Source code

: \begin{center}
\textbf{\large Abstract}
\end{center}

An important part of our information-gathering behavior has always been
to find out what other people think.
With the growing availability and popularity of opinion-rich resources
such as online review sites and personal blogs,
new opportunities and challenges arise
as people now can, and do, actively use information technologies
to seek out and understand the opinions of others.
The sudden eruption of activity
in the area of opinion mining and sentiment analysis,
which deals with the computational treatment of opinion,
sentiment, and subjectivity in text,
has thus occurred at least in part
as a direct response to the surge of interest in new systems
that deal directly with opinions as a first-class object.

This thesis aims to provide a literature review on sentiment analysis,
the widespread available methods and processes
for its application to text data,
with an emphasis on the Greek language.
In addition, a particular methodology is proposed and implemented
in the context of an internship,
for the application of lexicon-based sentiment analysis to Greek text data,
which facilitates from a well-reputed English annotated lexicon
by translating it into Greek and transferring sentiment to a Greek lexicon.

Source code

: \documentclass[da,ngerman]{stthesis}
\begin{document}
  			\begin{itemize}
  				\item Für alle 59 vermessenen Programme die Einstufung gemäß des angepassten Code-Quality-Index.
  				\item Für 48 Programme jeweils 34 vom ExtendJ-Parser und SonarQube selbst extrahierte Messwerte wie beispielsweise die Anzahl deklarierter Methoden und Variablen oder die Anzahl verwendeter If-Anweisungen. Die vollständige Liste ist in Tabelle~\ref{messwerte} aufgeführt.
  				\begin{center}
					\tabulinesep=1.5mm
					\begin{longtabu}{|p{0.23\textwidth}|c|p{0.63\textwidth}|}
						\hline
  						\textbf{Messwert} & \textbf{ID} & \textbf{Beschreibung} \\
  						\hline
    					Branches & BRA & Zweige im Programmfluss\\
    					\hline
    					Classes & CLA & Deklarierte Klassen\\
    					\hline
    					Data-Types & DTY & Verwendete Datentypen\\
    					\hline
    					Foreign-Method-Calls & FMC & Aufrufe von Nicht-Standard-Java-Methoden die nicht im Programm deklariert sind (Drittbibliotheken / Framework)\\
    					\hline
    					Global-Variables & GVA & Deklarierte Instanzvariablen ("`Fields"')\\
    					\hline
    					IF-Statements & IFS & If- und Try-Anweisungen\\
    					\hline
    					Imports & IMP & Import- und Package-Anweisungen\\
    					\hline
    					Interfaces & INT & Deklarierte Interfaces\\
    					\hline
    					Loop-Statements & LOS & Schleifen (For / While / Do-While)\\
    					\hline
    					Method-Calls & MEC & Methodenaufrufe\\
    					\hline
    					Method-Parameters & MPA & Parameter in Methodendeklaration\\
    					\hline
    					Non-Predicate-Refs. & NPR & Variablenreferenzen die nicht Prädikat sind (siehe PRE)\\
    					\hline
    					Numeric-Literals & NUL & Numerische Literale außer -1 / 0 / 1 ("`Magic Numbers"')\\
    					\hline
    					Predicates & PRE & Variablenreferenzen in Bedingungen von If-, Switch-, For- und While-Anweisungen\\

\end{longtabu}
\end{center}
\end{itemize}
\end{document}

*WORK REQUEST*. Where does the string "Calls" occur in the data above? Copy every line that holds it.

*TASK RESPONSE*.
    					Foreign-Method-Calls & FMC & Aufrufe von Nicht-Standard-Java-Methoden die nicht im Programm deklariert sind (Drittbibliotheken / Framework)\\
    					Method-Calls & MEC & Methodenaufrufe\\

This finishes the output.